Data items:
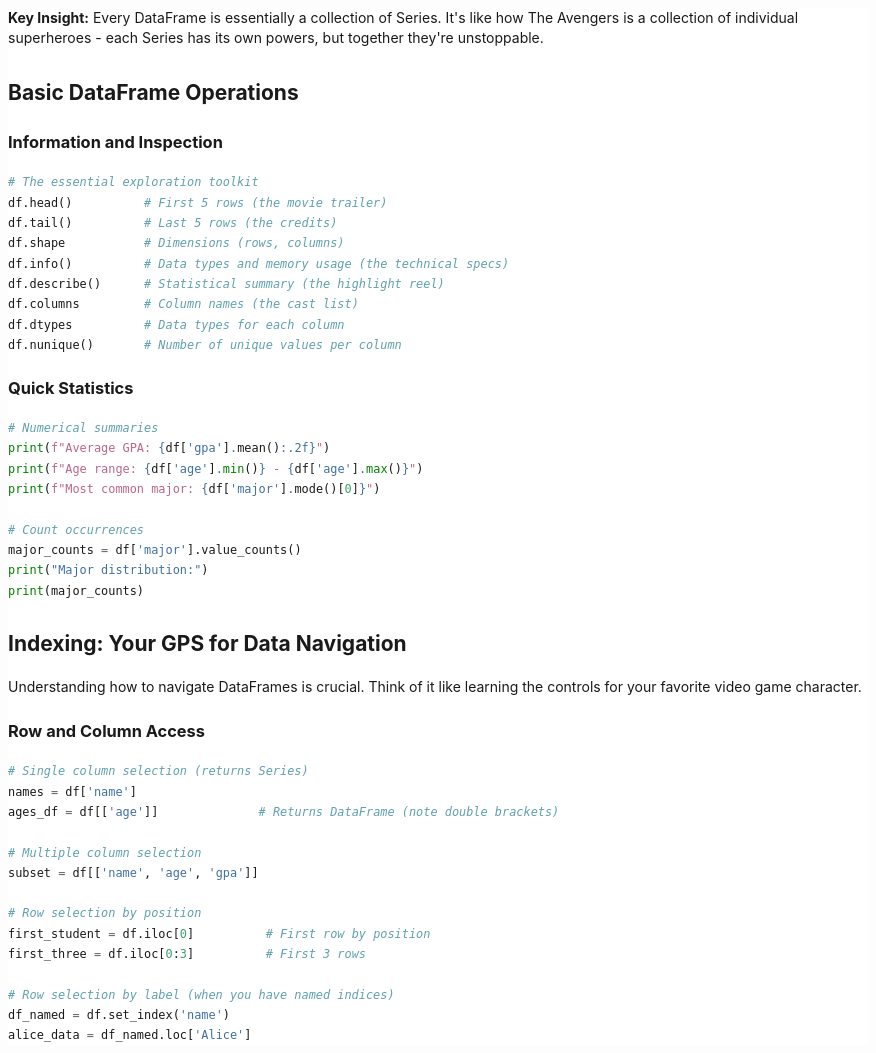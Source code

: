 **Key Insight:** Every DataFrame is essentially a collection of Series. It's like how The Avengers is a collection of individual superheroes - each Series has its own powers, but together they're unstoppable.

## Basic DataFrame Operations

### Information and Inspection

```python
# The essential exploration toolkit
df.head()          # First 5 rows (the movie trailer)
df.tail()          # Last 5 rows (the credits)
df.shape           # Dimensions (rows, columns)
df.info()          # Data types and memory usage (the technical specs)
df.describe()      # Statistical summary (the highlight reel)
df.columns         # Column names (the cast list)
df.dtypes          # Data types for each column
df.nunique()       # Number of unique values per column
```

### Quick Statistics

```python
# Numerical summaries
print(f"Average GPA: {df['gpa'].mean():.2f}")
print(f"Age range: {df['age'].min()} - {df['age'].max()}")
print(f"Most common major: {df['major'].mode()[0]}")

# Count occurrences
major_counts = df['major'].value_counts()
print("Major distribution:")
print(major_counts)
```

## Indexing: Your GPS for Data Navigation

Understanding how to navigate DataFrames is crucial. Think of it like learning the controls for your favorite video game character.

### Row and Column Access

```python
# Single column selection (returns Series)
names = df['name']                    
ages_df = df[['age']]              # Returns DataFrame (note double brackets)

# Multiple column selection
subset = df[['name', 'age', 'gpa']]

# Row selection by position
first_student = df.iloc[0]          # First row by position
first_three = df.iloc[0:3]          # First 3 rows

# Row selection by label (when you have named indices)
df_named = df.set_index('name')
alice_data = df_named.loc['Alice']
```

▶ **Work to be completed**: Leaving out the pictures, repeat all the entries exactly as they stand.

▶ **Response to the exercise**:
Source code

: **Key Insight:** Every DataFrame is essentially a collection of Series. It's like how The Avengers is a collection of individual superheroes - each Series has its own powers, but together they're unstoppable.

## Basic DataFrame Operations

### Information and Inspection

```python
# The essential exploration toolkit
df.head()          # First 5 rows (the movie trailer)
df.tail()          # Last 5 rows (the credits)
df.shape           # Dimensions (rows, columns)
df.info()          # Data types and memory usage (the technical specs)
df.describe()      # Statistical summary (the highlight reel)
df.columns         # Column names (the cast list)
df.dtypes          # Data types for each column
df.nunique()       # Number of unique values per column
```

### Quick Statistics

```python
# Numerical summaries
print(f"Average GPA: {df['gpa'].mean():.2f}")
print(f"Age range: {df['age'].min()} - {df['age'].max()}")
print(f"Most common major: {df['major'].mode()[0]}")

# Count occurrences
major_counts = df['major'].value_counts()
print("Major distribution:")
print(major_counts)
```

## Indexing: Your GPS for Data Navigation

Understanding how to navigate DataFrames is crucial. Think of it like learning the controls for your favorite video game character.

### Row and Column Access

```python
# Single column selection (returns Series)
names = df['name']                    
ages_df = df[['age']]              # Returns DataFrame (note double brackets)

# Multiple column selection
subset = df[['name', 'age', 'gpa']]

# Row selection by position
first_student = df.iloc[0]          # First row by position
first_three = df.iloc[0:3]          # First 3 rows

# Row selection by label (when you have named indices)
df_named = df.set_index('name')
alice_data = df_named.loc['Alice']
```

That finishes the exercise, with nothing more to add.